The first time I hitchhiked in Ireland I was picked up by a French couple in a woody wagon listening to Ray Charles.
This was during my first trip. I had been on Sherkin Island volunteering as a helper (WWOOF) at a B&B with a garden. The experience didn’t turn out as I’d hoped so I deviated from my plan and made a new one. I decided to Couchsurf for the first time with a man in Schull and go to a Jazz Festival in Ballydehob. And to add to the adventure, I was going to hitchhike there. Mom, if you’re reading this, sorry for any fear I strike into your heart:)
I was so nervous. This entire plan scared me, but I knew I wanted to do it. I felt a strange excitement as I walked out to the edge of the small village of Baltimore, County Cork and stuck my double jointed thumb out. Many cars went by and as they did I was surprised by something. People acknowledged me even though they didn’t stop. They waved or shrugged their shoulders indicating that they weren’t going far or didn’t think we were on the same path.
I only waited 15 minutes (seemed forever) before the woody wagon fuming with cigarette smoke stopped for me. Charlotte and her boyfriend were actually going to my destination, Schull, but first they needed to stop and get some paint in Skibbereen. Hop in they said, music still blaring. Exhilarated, I did.

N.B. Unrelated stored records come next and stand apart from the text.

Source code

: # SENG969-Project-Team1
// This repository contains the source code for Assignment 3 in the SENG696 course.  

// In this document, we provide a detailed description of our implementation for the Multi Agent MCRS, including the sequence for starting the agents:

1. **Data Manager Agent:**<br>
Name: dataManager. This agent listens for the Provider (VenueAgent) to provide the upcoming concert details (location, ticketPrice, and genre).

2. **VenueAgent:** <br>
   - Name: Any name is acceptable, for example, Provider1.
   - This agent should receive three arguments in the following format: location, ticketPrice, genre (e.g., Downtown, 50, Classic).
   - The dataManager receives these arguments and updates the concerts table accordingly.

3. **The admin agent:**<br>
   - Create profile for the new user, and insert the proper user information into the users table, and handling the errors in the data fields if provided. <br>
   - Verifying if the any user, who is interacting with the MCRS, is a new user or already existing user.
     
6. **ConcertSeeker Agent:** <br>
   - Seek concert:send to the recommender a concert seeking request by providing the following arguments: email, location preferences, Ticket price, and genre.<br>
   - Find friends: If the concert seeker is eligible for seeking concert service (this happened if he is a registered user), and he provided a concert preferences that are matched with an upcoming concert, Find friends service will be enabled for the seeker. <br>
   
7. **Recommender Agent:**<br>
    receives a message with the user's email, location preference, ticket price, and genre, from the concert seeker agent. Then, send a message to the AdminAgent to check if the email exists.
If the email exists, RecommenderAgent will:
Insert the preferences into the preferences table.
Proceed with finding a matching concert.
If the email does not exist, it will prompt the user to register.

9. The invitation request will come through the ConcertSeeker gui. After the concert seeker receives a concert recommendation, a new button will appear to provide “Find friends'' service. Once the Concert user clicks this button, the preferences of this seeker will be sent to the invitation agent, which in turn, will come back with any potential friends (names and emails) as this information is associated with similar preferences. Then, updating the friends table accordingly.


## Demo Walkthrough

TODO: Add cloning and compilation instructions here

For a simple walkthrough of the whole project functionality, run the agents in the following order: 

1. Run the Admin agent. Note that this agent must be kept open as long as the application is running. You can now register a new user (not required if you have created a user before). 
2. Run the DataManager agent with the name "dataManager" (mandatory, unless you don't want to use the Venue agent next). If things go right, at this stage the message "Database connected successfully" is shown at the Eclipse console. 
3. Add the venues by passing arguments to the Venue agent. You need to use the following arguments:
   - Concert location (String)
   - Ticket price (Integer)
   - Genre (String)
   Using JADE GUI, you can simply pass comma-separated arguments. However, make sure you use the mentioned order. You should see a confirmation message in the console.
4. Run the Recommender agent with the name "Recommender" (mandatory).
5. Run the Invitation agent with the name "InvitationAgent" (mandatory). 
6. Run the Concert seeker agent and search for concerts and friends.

Since this time I’ve stuck my thumb out many other times and have never been disappointed. See, hitchhiking, while not as common as it once was, is still an acceptable form of transit in Ireland. Before the economic boom of the 90’s it was way more common for people NOT to have a car, everyone hitched. When affluence reached Ireland people started to turn their noses down at it, associating it with poorer times. Since the recession, hitching is on the rise again.

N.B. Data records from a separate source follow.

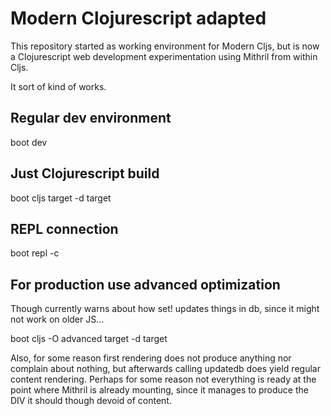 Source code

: 
# Modern Clojurescript adapted

This repository started as working environment for Modern Cljs,
but is now a Clojurescript web development experimentation using
Mithril from within Cljs.

It sort of kind of works.

## Regular dev environment

  boot dev

## Just Clojurescript build

  boot cljs target -d target

## REPL connection

  boot repl -c

## For production use advanced optimization

Though currently warns about how set! updates things in db, since it might not work on older JS...

  boot cljs -O advanced target -d target

Also, for some reason first rendering does not produce anything nor complain about nothing,
but afterwards calling updatedb does yield regular content rendering. Perhaps for some reason
not everything is ready at the point where Mithril is already mounting, since it manages to
produce the DIV it should though devoid of content.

I’ve been picked up by rugby match enthusiasts, a German listening to terrible techno, the son of one of the owners of a pub I frequent, locals whom I know, farmers, bachelors, mothers, and solo women concerned for my safety. All of them have been chatty, oh, except for the German, he was pretty much silent. And the bachelor. He spoke, but his accent was so thick I had a hard time understanding him. There were certain places along our route in which he would make the sign of the holy trinity. One spot was the site of an accident he explained, and the other was by the graveyard in Bantry. Self explanatory I think.

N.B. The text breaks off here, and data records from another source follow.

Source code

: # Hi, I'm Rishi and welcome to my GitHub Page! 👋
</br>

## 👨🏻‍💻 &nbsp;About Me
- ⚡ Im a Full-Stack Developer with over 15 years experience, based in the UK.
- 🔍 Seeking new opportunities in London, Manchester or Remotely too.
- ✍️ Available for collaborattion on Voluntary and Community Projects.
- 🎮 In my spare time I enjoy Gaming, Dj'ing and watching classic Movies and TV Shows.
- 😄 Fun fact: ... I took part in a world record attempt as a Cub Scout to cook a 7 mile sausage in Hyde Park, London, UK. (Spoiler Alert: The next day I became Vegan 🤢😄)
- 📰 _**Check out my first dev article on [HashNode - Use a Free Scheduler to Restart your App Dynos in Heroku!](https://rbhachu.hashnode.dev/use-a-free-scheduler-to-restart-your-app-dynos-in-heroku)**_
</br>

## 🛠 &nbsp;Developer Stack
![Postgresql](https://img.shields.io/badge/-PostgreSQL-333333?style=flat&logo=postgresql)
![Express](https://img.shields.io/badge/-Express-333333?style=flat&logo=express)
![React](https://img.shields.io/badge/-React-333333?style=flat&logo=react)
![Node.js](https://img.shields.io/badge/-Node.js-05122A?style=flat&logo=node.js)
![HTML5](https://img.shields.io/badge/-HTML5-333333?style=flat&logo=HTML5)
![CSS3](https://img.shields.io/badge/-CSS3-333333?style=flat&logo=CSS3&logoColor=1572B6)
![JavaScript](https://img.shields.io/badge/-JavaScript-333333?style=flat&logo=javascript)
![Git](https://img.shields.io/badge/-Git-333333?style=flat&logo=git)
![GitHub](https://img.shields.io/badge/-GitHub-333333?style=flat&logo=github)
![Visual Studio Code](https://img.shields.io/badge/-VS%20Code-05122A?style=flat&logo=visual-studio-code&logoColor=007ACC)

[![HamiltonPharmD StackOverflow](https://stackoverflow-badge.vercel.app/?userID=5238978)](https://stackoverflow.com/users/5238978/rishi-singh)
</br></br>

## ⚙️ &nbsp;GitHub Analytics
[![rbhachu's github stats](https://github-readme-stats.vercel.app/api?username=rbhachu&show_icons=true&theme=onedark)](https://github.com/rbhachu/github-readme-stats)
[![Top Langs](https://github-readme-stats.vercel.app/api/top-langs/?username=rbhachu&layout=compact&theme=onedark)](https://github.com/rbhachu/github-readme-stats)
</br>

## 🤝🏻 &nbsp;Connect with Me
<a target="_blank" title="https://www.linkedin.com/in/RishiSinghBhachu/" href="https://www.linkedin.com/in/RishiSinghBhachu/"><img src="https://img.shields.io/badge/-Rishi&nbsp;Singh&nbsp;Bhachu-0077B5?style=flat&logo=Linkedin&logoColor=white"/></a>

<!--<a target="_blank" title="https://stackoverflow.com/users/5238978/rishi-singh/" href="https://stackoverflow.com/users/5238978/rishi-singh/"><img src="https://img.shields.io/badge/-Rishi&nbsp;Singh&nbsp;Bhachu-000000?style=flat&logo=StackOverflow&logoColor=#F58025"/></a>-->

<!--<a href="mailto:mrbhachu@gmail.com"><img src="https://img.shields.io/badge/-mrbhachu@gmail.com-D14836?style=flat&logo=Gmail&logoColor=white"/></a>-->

Sometimes relying on others to get you where you’re going leads to some interesting places. I was once dropped off on a country road near a closed pub that was miles from anywhere. And I wasn’t exactly sure where I was. Did I mention the road wasn’t heavily traveled? I waited for awhile and finally an SUV stopped to pick me up. I opened the driver’s side passenger door and asked for a lift to Bantry. My American accent betrayed me. “Oh, you’re a yank,” the man driving said, “get in anyway!” He then let me know that the only reason he’d stopped was because I looked like a local person. Kindly, he drove me all the way into Bantry town. I was pleased by this experience. I enjoyed knowing that I looked Irish:)
If you’re interested in Irish adventures of your own, sign up for my Email List for my Retreat To Ireland. We won’t make you hitch, unless you want to!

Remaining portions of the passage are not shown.